Last updated: 15 July 2026
Absolute Batman is no longer just the breakout comic of DC’s Absolute Universe. Following the announcement that Warner Bros. Animation and DC Studios are developing an Absolute Batman animated series, Scott Snyder’s radical reinvention of Bruce Wayne has entered an even bigger spotlight.
But what exactly has been announced, why has this Batman become such a phenomenon, and where does he fit into the wider Absolute Universe? This guide brings the complete picture together for readers and collectors.
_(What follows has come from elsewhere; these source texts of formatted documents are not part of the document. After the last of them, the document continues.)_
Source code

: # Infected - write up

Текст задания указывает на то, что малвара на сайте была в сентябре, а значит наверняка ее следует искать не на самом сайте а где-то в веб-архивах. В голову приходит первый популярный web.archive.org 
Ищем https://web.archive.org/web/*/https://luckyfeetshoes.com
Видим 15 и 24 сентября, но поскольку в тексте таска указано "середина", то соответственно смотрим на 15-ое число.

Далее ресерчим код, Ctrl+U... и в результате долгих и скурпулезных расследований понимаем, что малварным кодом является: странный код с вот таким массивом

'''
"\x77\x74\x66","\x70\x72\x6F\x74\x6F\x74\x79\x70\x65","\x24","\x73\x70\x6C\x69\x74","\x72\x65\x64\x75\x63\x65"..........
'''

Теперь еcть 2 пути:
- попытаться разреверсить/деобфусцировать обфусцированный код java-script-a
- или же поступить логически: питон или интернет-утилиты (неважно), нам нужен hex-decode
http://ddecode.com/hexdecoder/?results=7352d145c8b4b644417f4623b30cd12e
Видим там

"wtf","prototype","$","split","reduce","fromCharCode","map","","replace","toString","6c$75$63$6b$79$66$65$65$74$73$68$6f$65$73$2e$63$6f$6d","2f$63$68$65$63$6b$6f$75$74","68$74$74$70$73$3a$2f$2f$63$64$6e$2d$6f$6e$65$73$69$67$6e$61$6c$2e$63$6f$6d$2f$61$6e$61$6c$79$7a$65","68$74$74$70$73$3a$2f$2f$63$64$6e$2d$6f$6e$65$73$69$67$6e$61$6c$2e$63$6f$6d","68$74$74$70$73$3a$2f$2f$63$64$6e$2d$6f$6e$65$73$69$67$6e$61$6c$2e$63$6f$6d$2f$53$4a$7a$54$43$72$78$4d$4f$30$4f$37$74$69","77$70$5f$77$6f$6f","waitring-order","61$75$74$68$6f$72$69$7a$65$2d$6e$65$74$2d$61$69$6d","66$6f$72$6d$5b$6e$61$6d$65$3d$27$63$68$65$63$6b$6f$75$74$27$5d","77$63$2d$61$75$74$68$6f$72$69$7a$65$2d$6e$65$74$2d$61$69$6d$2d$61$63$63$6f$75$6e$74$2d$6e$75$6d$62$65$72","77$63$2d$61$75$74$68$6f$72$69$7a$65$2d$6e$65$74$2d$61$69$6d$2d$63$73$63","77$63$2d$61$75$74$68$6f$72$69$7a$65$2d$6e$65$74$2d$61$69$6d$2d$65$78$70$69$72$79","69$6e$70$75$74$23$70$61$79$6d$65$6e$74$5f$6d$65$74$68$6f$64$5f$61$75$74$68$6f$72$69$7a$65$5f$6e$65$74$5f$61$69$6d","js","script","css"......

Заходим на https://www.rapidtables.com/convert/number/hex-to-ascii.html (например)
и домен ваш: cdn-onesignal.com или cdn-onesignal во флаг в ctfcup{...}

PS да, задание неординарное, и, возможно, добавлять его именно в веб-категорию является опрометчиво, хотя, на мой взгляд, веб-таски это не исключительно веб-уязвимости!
Absolute Batman animated series: the fast answer
- The series is officially in development at Warner Bros. Animation and DC Studios.
- Scott Snyder, co-creator and writer of the comic, is serving as showrunner and executive producer.
- Nick Dragotta, the comic’s co-creator and defining artist, is attached as a producer.
- No release date, streaming platform, voice cast or episode count has been announced yet.
- Snyder has said the show will not simply copy the comic panel for panel: it can deepen the characters and expand the world while keeping the core of Absolute Batman intact.
The announcement was made at the 2026 Annecy International Animation Film Festival. That creative involvement matters. With Snyder and Dragotta directly attached, the people who built this version of Gotham are helping to shape its move into animation.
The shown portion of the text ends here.